Here, we extend this body of research. We compared the performance of blind participants as they navigated under the direction of auditory commands or tactile belt commands. Additionally, we assessed the effect of repeated testing in a controlled environment, in the presence or absence of simulated street sounds. For the reasons outlined above, we predicted that: (1) in the absence of street sounds and with sufficient practice, tactile navigation would be at least as effective as auditory navigation; and (2) in the presence of street sounds, tactile navigation would be superior to auditory navigation. The study’s results, while intriguing, corresponded only partially to these predictions.

Materials and Methods

Participants

We conducted experiments with 14 blind adults (11 men and three women, ranging in age from 21 to 60 years; mean, 39.9 years). Exclusion criteria ensured that blind participants did not have impairments known to affect tactile sensation, that blindness was of peripheral origin, that the participants’ degree of vision did not exceed residual light perception (ability to perceive light but not form), and that no participant had diabetes, hearing problems, balance difficulties, tremor, epilepsy, multiple sclerosis, stroke, neurological disorders, learning disabilities, dyslexia, attention deficit disorders or cognitive impairments. All participants gave signed consent (consent form read aloud by an investigator) and received monetary compensation for their participation. All procedures were approved by the McMaster University Research Ethics Board.

The participants had no more than residual light perception, but their visual histories were quite varied. At one extreme were participants born with normal vision who then progressed through a stage of low vision (defined here as the ability to perceive both light and form) to reach residual light perception (perception of light but not form). At the other extreme were participants born with residual light perception or less. Defining childhood as the period between birth and 12 years of age, we classified four participants as congenitally blind (residual light perception or less at birth), two as early-blind (normal or low vision at birth declining to residual light perception or less by the end of childhood), and eight as late blind (normal or low vision throughout childhood, declining to residual light perception or less in adulthood). Nine participants had residual light perception at the time of testing and five had no light perception. Two participants were excluded from the analysis due to incomplete data as they were unable to complete the full experiment. Characteristics of the 12 included participants are summarized in Table 1.

TABLE 1

Table 1. Participant characteristics.

Equipment

The experiment was conducted in a 16.5 ft. wide by 51 ft. long room in the Psychology Building on the campus of McMaster University. Sturdy foam mats (2 ft × 2 ft) were arranged throughout the room to delineate walkways. Four distinct walking paths were defined and equated for difficulty, each containing 10 (90°) turns with similar lengths (one path was 127 ft and the rest were 128 ft; Figure 1A). The equivalent difficulty of these paths was confirmed by the similar times required by participants to complete them (one-way ANOVA on completion time: F = 0.249, p = 0.862).

FIGURE 1

Figure 1. Apparatus. (A) Four walking paths equated for difficulty (10 turns, ~127 ft in length; S = path start; F = path finish). Lines slightly offset and colored for clarity only. (B) Vibrotactile navigational belt schematic. Each dot represents a coin motor. Vibrotactile stimulation began below the umbilicus and moved towards the left or the right (a rightward movement is shown for illustration). (C) Room layout. Each square represents a 2 ft. × 2 ft. mat. Red lines show the participant localization laser transmitter-receiver grid. (D) Systems overview. Image of person walking with cane is modified from ID 45773820 © Anastasia Popova ∣ Dreamstime.com.
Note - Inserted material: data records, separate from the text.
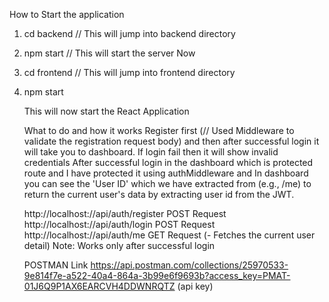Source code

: How to Start the application

1. cd backend   // This will jump into backend directory
2.  npm start // This will start the server
   Now
1. cd frontend   // This will jump into frontend directory
2. npm start

   This will now start the React Application

   What to do and how it works
   Register first (// Used Middleware to validate the registration request body)  and then after successful login it will take you to dashboard. If login fail then it will show invalid credentials
   After successful login in the dashboard which is protected route and I have protected it using authMiddleware and In dashboard you can see the 'User ID' which we have extracted from (e.g., /me) to return the current user's data by
   extracting user id from the JWT.

   http://localhost://api/auth/register  POST Request
   http://localhost://api/auth/login      POST Request
   http://localhost://api/auth/me          GET Request  (- Fetches the current user detail)   Note: Works only after successful login
   

    POSTMAN  Link
     https://api.postman.com/collections/25970533-9e814f7e-a522-40a4-864a-3b99e6f9693b?access_key=PMAT-01J6Q9P1AX6EARCVH4DDWNRQTZ  (api key)
  
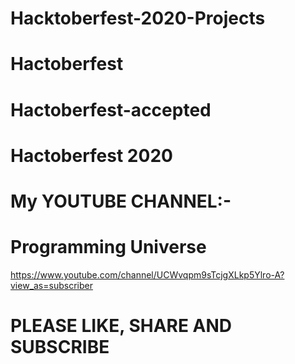 # Hacktoberfest-2020-Projects
# Hactoberfest
# Hactoberfest-accepted
# Hactoberfest 2020
# My YOUTUBE CHANNEL:-
# Programming Universe
https://www.youtube.com/channel/UCWvqpm9sTcjgXLkp5Ylro-A?view_as=subscriber
# PLEASE LIKE, SHARE AND SUBSCRIBE
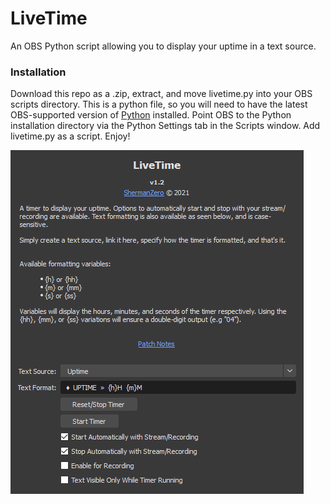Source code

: # LiveTime
An OBS Python script allowing you to display your uptime in a text source.


### Installation
Download this repo as a .zip, extract, and move livetime.py into your OBS scripts directory.  This is a python file, so you will need to have the latest OBS-supported version of [Python](https://www.python.org/downloads/release/python-368/) installed.  Point OBS to the Python installation directory via the Python Settings tab in the Scripts window.  Add livetime.py as a script.  Enjoy!

![LiveTime](v1.2.png)
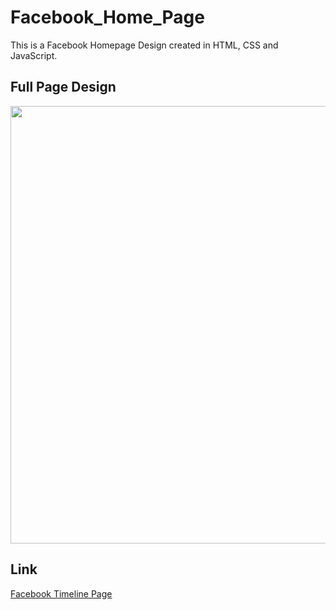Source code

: # Facebook_Home_Page
This is a Facebook Homepage Design created in HTML, CSS and JavaScript.


## Full Page Design
<img src="https://github.com/alijawad1511/Facebook_Home_Page/blob/main/images/Full_Page_Design.jpg" width="700" />

## Link
[Facebook Timeline Page](https://alijawad1511.github.io/Facebook-Home-Page/)
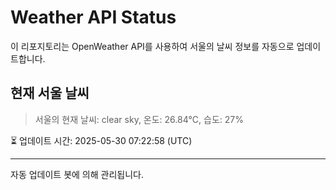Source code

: 
# Weather API Status

이 리포지토리는 OpenWeather API를 사용하여 서울의 날씨 정보를 자동으로 업데이트합니다.

## 현재 서울 날씨
> 서울의 현재 날씨: clear sky, 온도: 26.84°C, 습도: 27%

⏳ 업데이트 시간: 2025-05-30 07:22:58 (UTC)

---
자동 업데이트 봇에 의해 관리됩니다.
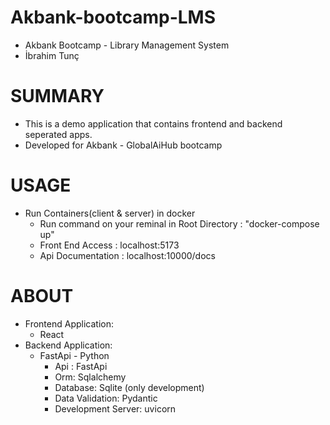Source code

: # Akbank-bootcamp-LMS
  * Akbank Bootcamp - Library Management System
  * İbrahim Tunç

# SUMMARY
  * This is a demo application that contains frontend and backend seperated apps.
  * Developed for Akbank - GlobalAiHub bootcamp

# USAGE
 * Run Containers(client & server) in docker
    - Run command on your reminal in Root Directory : "docker-compose up"
    - Front End Access : localhost:5173
    - Api Documentation : localhost:10000/docs

# ABOUT 
 * Frontend Application: 
    - React
 * Backend Application: 
    - FastApi - Python
      * Api : FastApi
      * Orm: Sqlalchemy
      * Database: Sqlite (only development)
      * Data Validation: Pydantic
      * Development Server: uvicorn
Following the consent procedures, the tactile belt was fitted to the participant. The belt attached to the torso with the help of Velcro straps. It contained ten vibratory coin motors, each of diameter 10 mm, arranged in pairs at regular intervals (Figure 1B). The belt had elastic segments that allowed it to fit each participant comfortably and rigid segments that allowed for proper anchoring of the circuitry and wiring; due to the belt’s elasticity, the spacing between the motors scaled with the participant’s waist size. The coin motors, similar to those in smartphones, vibrated by spinning an imbalanced mass at a high speed. The peak-to-peak displacement of the vibration produced by the motors was 1.5 mm, at a frequency of 55 Hz. The direction of the sweeping vibration was controlled by LabVIEW 2014 on a Windows PC and communicated to the belt using a Bluetooth 4.0. Once a control was initiated, motors centered on the participant’s midline immediately began vibrating to cue participants for an upcoming turn. The motors subsequently vibrated consecutively at adjacent positions (0.3 s per location, 0 s ISI) in order to create a directional signal. Depending on the direction fed by the Bluetooth control, the vibration traveled from either midline to left or midline to right (Figure 1B). At the beginning of every tactile trial, the vibration traveled around the participant’s torso twice to prompt the participant to begin the task.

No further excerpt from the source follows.